Le sol et ses fonctions écologiques et sociales: Une ressource inestimable

En Suisse, le territoire fait l’objet d’un appétit insatiable, que ce soit pour construire des logements ou mener des activités économiques. Ces dernières années, les zones urbanisées ont ainsi crû bien plus vite que la population. Ce phénomène a des conséquences multiples, car un sol bâti n’est plus en mesure de fournir ses différentes prestations écologiques.

Texte: Kaspar Meuli 

© BAFU

À quelle vitesse les terres cultivables disparaissent-elles en Suisse? À raison d’un terrain de football par jour? Voire cinq ou quinze? L’Office fédéral de la statistique détient la réponse: entre 1985 et 2009, les surfaces urbanisées ont progressé de 584 kilomètres carrés, soit la superficie du lac Léman. 

Nul n’ignore que la Suisse a construit à tour de bras ces dernières décennies. Le plus surprenant, c’est qu’il s’avère impossible, malgré les efforts consentis, d’enrayer cette évolution. Selon le projet «Mitage», réalisé dans le cadre du Programme national de recherche 68 «Utilisation durable de la ressource sol» et achevé en mai 2017, la tendance, même si elle fléchit, se maintiendra jusqu’au milieu de ce siècle. Si rien n’est fait, l’expansion urbaine pourrait entraîner, dans le pire des cas, jusqu’à 15% de réduction de la surface agricole. Or, les terrains agricoles les plus précieux sont les premiers touchés.

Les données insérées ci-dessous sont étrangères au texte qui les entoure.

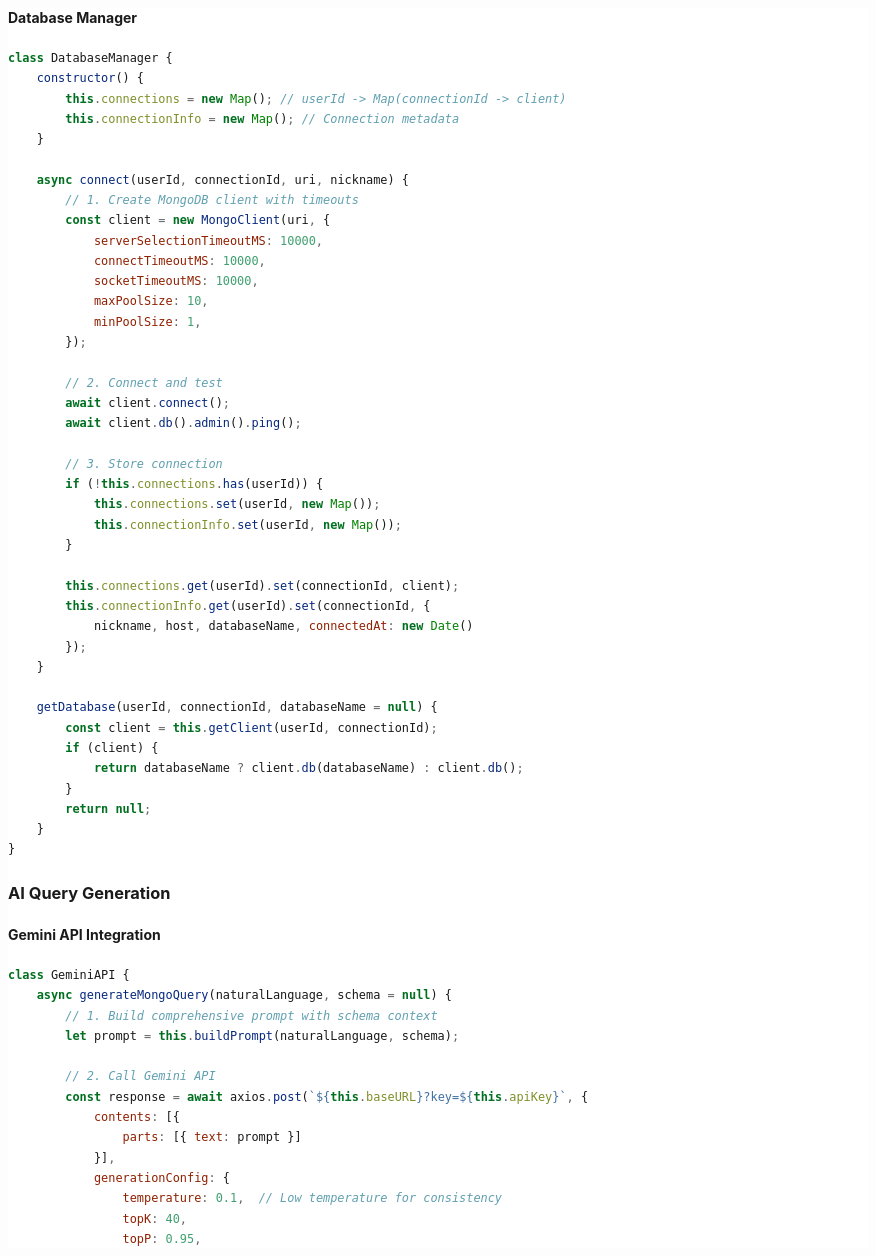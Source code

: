 #### Database Manager

```javascript:50:150:apps/backend/utils/databaseManager.js
class DatabaseManager {
    constructor() {
        this.connections = new Map(); // userId -> Map(connectionId -> client)
        this.connectionInfo = new Map(); // Connection metadata
    }

    async connect(userId, connectionId, uri, nickname) {
        // 1. Create MongoDB client with timeouts
        const client = new MongoClient(uri, {
            serverSelectionTimeoutMS: 10000,
            connectTimeoutMS: 10000,
            socketTimeoutMS: 10000,
            maxPoolSize: 10,
            minPoolSize: 1,
        });

        // 2. Connect and test
        await client.connect();
        await client.db().admin().ping();
        
        // 3. Store connection
        if (!this.connections.has(userId)) {
            this.connections.set(userId, new Map());
            this.connectionInfo.set(userId, new Map());
        }
        
        this.connections.get(userId).set(connectionId, client);
        this.connectionInfo.get(userId).set(connectionId, {
            nickname, host, databaseName, connectedAt: new Date()
        });
    }

    getDatabase(userId, connectionId, databaseName = null) {
        const client = this.getClient(userId, connectionId);
        if (client) {
            return databaseName ? client.db(databaseName) : client.db();
        }
        return null;
    }
}
```

### AI Query Generation

#### Gemini API Integration

```javascript:50:150:apps/backend/utils/geminiApi.js
class GeminiAPI {
    async generateMongoQuery(naturalLanguage, schema = null) {
        // 1. Build comprehensive prompt with schema context
        let prompt = this.buildPrompt(naturalLanguage, schema);
        
        // 2. Call Gemini API
        const response = await axios.post(`${this.baseURL}?key=${this.apiKey}`, {
            contents: [{
                parts: [{ text: prompt }]
            }],
            generationConfig: {
                temperature: 0.1,  // Low temperature for consistency
                topK: 40,
                topP: 0.95,
```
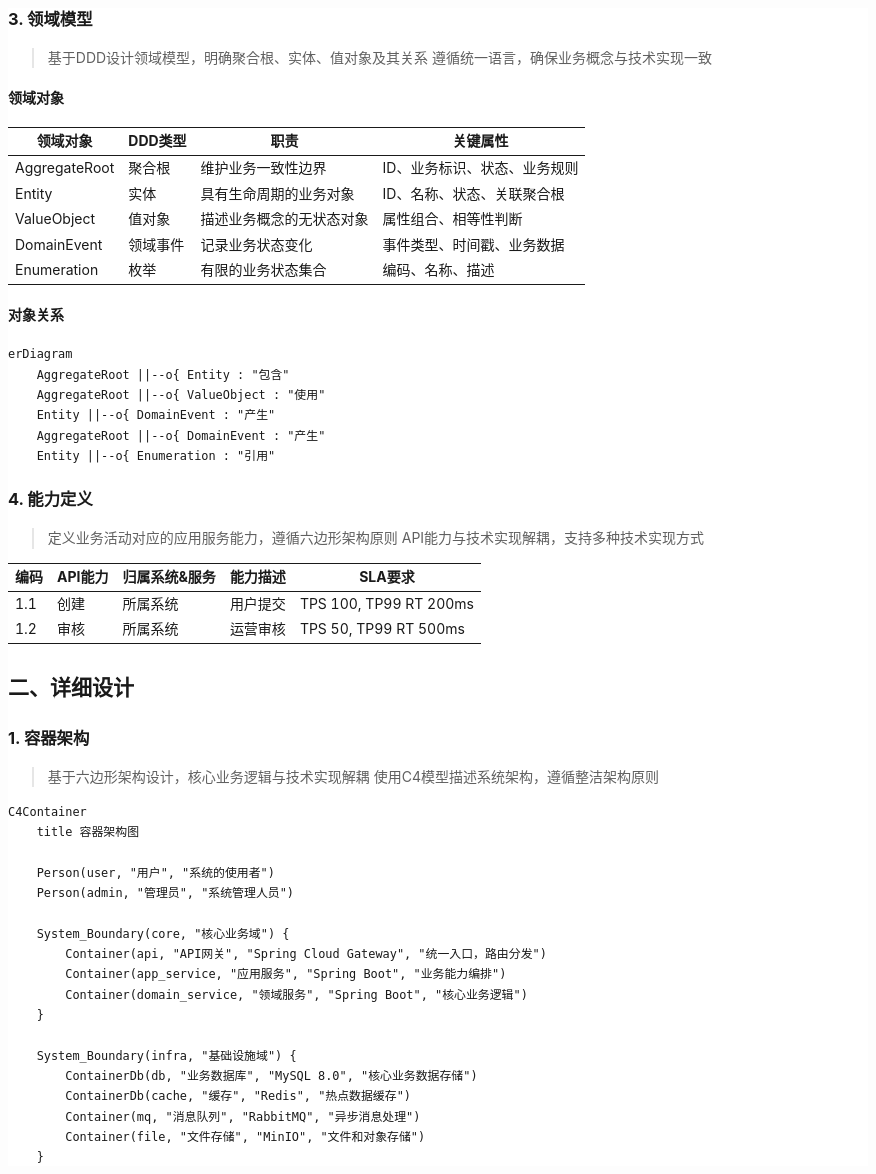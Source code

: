 
### 3. 领域模型
> 基于DDD设计领域模型，明确聚合根、实体、值对象及其关系
> 遵循统一语言，确保业务概念与技术实现一致

#### 领域对象
|领域对象|DDD类型|职责|关键属性|
|---|---|---|---|
|AggregateRoot|聚合根|维护业务一致性边界|ID、业务标识、状态、业务规则|
|Entity|实体|具有生命周期的业务对象|ID、名称、状态、关联聚合根|
|ValueObject|值对象|描述业务概念的无状态对象|属性组合、相等性判断|
|DomainEvent|领域事件|记录业务状态变化|事件类型、时间戳、业务数据|
|Enumeration|枚举|有限的业务状态集合|编码、名称、描述|


#### 对象关系
```mermaid
erDiagram
    AggregateRoot ||--o{ Entity : "包含"
    AggregateRoot ||--o{ ValueObject : "使用"
    Entity ||--o{ DomainEvent : "产生"
    AggregateRoot ||--o{ DomainEvent : "产生"
    Entity ||--o{ Enumeration : "引用"
```

### 4. 能力定义
> 定义业务活动对应的应用服务能力，遵循六边形架构原则
> API能力与技术实现解耦，支持多种技术实现方式

|编码|API能力|归属系统&服务|能力描述|SLA要求|
|---|---|---|---|---|
|1.1|创建|所属系统|用户提交|TPS 100, TP99 RT 200ms|
|1.2|审核|所属系统|运营审核|TPS 50, TP99 RT 500ms|


## 二、详细设计
### 1. 容器架构
> 基于六边形架构设计，核心业务逻辑与技术实现解耦
> 使用C4模型描述系统架构，遵循整洁架构原则

```mermaid
C4Container
    title 容器架构图
    
    Person(user, "用户", "系统的使用者")
    Person(admin, "管理员", "系统管理人员")
    
    System_Boundary(core, "核心业务域") {
        Container(api, "API网关", "Spring Cloud Gateway", "统一入口，路由分发")
        Container(app_service, "应用服务", "Spring Boot", "业务能力编排")
        Container(domain_service, "领域服务", "Spring Boot", "核心业务逻辑")
    }
    
    System_Boundary(infra, "基础设施域") {
        ContainerDb(db, "业务数据库", "MySQL 8.0", "核心业务数据存储")
        ContainerDb(cache, "缓存", "Redis", "热点数据缓存")
        Container(mq, "消息队列", "RabbitMQ", "异步消息处理")
        Container(file, "文件存储", "MinIO", "文件和对象存储")
    }
```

Des prestations peu connues

Alertée par l’expansion du bétonnage, l’opinion publique ignore souvent que l’urbanisation ne détruit pas seulement des champs et des prés. «Lorsque les milieux politiques discutent de l’importance du sol pour notre pays, ils évoquent en priorité la protection des terres agricoles ou la sécurité alimentaire», observe Ruedi Stähli, à la section Sols de l’OFEV. «Ils n’ont guère conscience des nombreuses autres prestations vitales du sol.» La population sous-estime d’ailleurs aussi un autre problème: logements, établissements scolaires ou centres sportifs apportent certes une contribution importante à la société, mais empêchent le sol de remplir ses fonctions naturelles, car les surfaces bâties sont imperméables. Sur une place de stationnement goudronnée, l’eau de pluie ne s’infiltre pas, mais s’écoule dans les égouts. Cette imperméabilisation court-circuite deux mécanismes essentiels: d’une part, la terre n’est plus en mesure de filtrer l’eau afin d’assurer notamment une eau potable de qualité irréprochable; d’autre part, le sol ne joue plus le rôle d’éponge, capable d’absorber de grandes quantités d’eau en cas de fortes précipitations et d’éviter ainsi les crues.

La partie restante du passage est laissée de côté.